ACTIVITY
Some of the lines below need repeating. Reproduce exactly those between the lines holding "R., \& Morsink, S.\" and "Ford, N.~M., Vieira, N., Ruan, J.~J., et", inclusive.

MATERIAL FOR THIS TASK Block Start

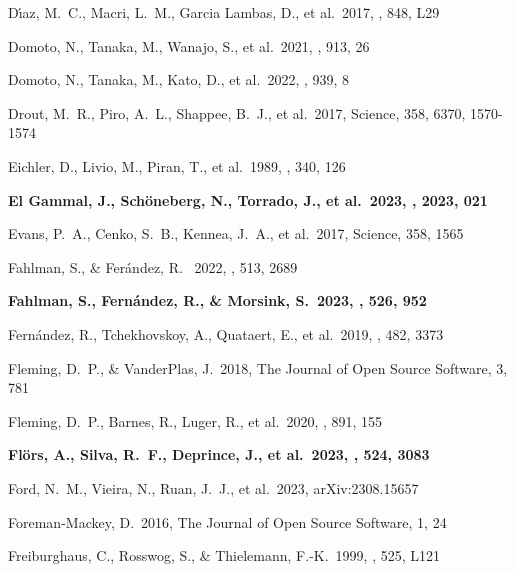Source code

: \documentclass[twocolumn,twocolappendix]{aastex63}
\begin{document}
{{\begin{thebibliography}{}
 D{\'\i}az, M.~C., Macri, L.~M., Garcia Lambas, D., et al.\ 2017, \apjl, 848, L29


 Domoto, N., Tanaka, M., Wanajo, S., et al.\ 2021, \apj, 913, 26


 Domoto, N., Tanaka, M., Kato, D., et al.\ 2022, \apj, 939, 8


 Drout, M.~R., Piro, A.~L., Shappee, B.~J., et al.\ 2017, Science, 358, 6370, 1570-1574


 Eichler, D., Livio, M., Piran, T., et al.\ 1989, \nat, 340, 126


 \textbf{El Gammal, J., Sch{\"o}neberg, N., Torrado, J., et al.\ 2023, \jcap, 2023, 021}


 Evans, P.~A., Cenko, S.~B., Kennea, J.~A., et al.\ 2017, Science, 358, 1565


 Fahlman, S., \& Fer\'andez, R. \ 2022, \mnras, 513, 2689


 \textbf{Fahlman, S., Fern{\'a}ndez, R., \& Morsink, S.\ 2023, \mnras, 526, 952}


 Fern{\'a}ndez, R., Tchekhovskoy, A., Quataert, E., et al.\ 2019, \mnras, 482, 3373


 Fleming, D.~P., \& VanderPlas, J.\ 2018, The Journal of Open Source Software, 3, 781


 Fleming, D.~P., Barnes, R., Luger, R., et al.\ 2020, \apj, 891, 155


 \textbf{Fl{\"o}rs, A., Silva, R.~F., Deprince, J., et al.\ 2023, \mnras, 524, 3083}


 Ford, N.~M., Vieira, N., Ruan, J.~J., et al.\ 2023, arXiv:2308.15657


 Foreman-Mackey, D.\ 2016, The Journal of Open Source Software, 1, 24

 
 Freiburghaus, C., Rosswog, S., \& Thielemann, F.-K.\ 1999, \apjl, 525, L121



\end{thebibliography}}}
\end{document}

MATERIAL FOR THIS TASK Block End

EXPECTED ANSWER
 \textbf{Fahlman, S., Fern{\'a}ndez, R., \& Morsink, S.\ 2023, \mnras, 526, 952}


 Fern{\'a}ndez, R., Tchekhovskoy, A., Quataert, E., et al.\ 2019, \mnras, 482, 3373


 Fleming, D.~P., \& VanderPlas, J.\ 2018, The Journal of Open Source Software, 3, 781


 Fleming, D.~P., Barnes, R., Luger, R., et al.\ 2020, \apj, 891, 155


 \textbf{Fl{\"o}rs, A., Silva, R.~F., Deprince, J., et al.\ 2023, \mnras, 524, 3083}


 Ford, N.~M., Vieira, N., Ruan, J.~J., et al.\ 2023, arXiv:2308.15657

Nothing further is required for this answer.